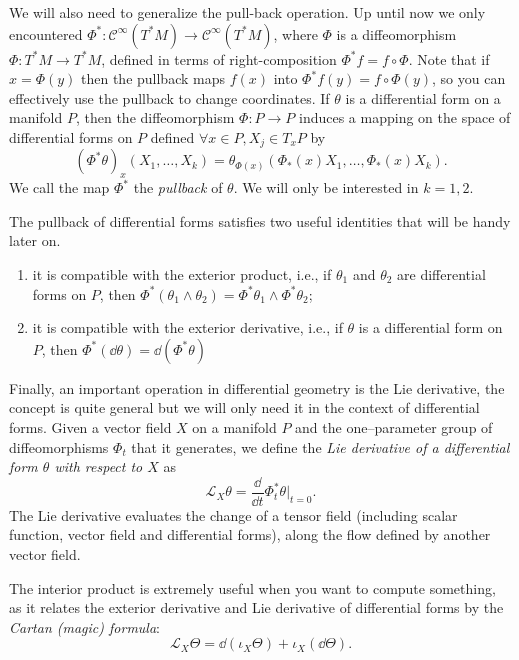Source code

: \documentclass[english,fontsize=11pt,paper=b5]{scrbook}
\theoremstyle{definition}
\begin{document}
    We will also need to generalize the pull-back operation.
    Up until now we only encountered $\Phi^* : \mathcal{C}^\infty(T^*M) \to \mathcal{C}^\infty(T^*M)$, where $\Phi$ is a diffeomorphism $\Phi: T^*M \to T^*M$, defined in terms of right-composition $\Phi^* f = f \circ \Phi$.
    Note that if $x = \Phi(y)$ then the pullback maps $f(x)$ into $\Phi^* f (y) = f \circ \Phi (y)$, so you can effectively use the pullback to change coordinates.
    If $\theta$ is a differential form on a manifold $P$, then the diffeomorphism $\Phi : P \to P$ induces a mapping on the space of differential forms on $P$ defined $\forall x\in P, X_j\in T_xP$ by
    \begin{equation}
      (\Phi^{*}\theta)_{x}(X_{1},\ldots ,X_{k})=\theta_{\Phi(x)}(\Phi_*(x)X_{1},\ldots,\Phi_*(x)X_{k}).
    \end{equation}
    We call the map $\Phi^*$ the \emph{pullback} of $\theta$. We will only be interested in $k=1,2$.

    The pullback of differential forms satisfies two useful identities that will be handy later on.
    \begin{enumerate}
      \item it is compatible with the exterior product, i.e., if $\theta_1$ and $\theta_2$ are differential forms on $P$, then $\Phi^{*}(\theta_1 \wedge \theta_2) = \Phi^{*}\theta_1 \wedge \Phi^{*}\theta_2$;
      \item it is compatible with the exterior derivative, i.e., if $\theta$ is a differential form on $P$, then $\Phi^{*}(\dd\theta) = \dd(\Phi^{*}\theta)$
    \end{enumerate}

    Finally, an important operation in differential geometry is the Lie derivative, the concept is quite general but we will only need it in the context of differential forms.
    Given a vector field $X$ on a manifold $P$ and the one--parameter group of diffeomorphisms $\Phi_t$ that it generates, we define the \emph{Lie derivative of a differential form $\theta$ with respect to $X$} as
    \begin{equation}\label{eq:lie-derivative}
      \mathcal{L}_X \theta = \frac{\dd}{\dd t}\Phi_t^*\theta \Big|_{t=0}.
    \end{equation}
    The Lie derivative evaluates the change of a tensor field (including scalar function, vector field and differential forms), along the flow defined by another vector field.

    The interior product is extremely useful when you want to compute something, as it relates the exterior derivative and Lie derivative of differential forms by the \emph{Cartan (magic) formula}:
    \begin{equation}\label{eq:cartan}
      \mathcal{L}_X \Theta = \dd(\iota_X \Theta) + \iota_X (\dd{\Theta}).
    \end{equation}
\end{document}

++++

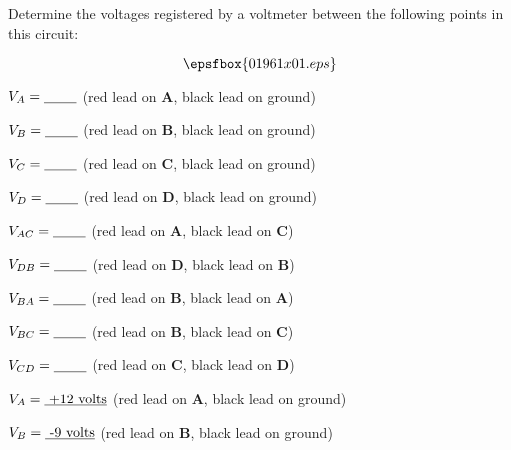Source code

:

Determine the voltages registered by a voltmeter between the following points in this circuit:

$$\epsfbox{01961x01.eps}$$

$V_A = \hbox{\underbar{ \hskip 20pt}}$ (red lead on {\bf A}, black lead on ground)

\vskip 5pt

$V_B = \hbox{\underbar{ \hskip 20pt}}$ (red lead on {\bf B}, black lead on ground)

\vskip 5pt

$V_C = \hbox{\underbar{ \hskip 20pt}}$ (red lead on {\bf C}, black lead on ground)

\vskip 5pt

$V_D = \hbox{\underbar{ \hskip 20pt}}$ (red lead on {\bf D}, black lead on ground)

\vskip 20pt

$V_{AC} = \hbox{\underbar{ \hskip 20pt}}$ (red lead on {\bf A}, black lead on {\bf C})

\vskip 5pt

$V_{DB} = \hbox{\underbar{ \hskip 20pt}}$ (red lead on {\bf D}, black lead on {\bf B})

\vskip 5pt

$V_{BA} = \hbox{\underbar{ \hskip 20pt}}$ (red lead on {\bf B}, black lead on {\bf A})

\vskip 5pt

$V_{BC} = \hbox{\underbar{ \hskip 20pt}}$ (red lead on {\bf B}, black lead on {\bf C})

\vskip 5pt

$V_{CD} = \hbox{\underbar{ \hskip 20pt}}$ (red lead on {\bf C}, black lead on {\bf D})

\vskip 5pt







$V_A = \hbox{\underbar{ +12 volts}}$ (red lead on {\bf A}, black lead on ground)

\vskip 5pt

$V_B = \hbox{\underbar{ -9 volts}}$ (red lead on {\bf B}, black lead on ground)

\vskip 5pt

++++

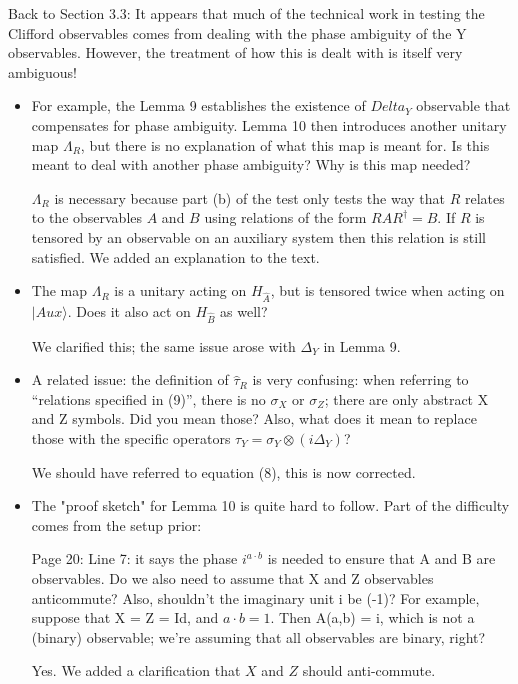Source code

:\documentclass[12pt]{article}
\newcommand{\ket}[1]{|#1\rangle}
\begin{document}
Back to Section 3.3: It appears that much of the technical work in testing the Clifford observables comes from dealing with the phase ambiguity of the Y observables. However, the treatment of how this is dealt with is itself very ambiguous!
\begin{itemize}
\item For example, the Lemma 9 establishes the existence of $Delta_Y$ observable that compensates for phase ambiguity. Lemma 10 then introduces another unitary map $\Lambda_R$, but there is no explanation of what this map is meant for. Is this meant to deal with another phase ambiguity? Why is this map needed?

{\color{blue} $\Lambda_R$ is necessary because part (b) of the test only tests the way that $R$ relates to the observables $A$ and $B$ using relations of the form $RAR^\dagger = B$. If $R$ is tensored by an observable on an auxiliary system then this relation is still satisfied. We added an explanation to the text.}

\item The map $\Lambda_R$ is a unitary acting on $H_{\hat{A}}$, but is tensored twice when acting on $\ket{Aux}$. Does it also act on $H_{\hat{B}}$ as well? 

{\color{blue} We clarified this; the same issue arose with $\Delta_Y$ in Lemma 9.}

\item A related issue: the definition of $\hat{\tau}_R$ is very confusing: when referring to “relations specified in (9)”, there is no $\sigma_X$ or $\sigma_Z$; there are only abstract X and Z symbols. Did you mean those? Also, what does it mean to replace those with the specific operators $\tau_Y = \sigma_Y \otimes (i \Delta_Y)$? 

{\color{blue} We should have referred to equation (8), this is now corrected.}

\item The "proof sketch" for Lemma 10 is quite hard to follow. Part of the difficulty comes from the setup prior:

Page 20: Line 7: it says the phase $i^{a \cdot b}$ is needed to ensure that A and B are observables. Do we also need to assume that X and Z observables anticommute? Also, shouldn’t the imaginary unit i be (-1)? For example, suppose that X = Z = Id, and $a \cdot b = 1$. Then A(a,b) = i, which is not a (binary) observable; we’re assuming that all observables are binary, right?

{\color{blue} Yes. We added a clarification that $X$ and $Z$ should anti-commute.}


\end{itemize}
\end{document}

++++

Identify each line in the records above that contains the word "there", and copy it out in full.

__Task solution__
\item For example, the Lemma 9 establishes the existence of $Delta_Y$ observable that compensates for phase ambiguity. Lemma 10 then introduces another unitary map $\Lambda_R$, but there is no explanation of what this map is meant for. Is this meant to deal with another phase ambiguity? Why is this map needed?
\item A related issue: the definition of $\hat{\tau}_R$ is very confusing: when referring to “relations specified in (9)”, there is no $\sigma_X$ or $\sigma_Z$; there are only abstract X and Z symbols. Did you mean those? Also, what does it mean to replace those with the specific operators $\tau_Y = \sigma_Y \otimes (i \Delta_Y)$? 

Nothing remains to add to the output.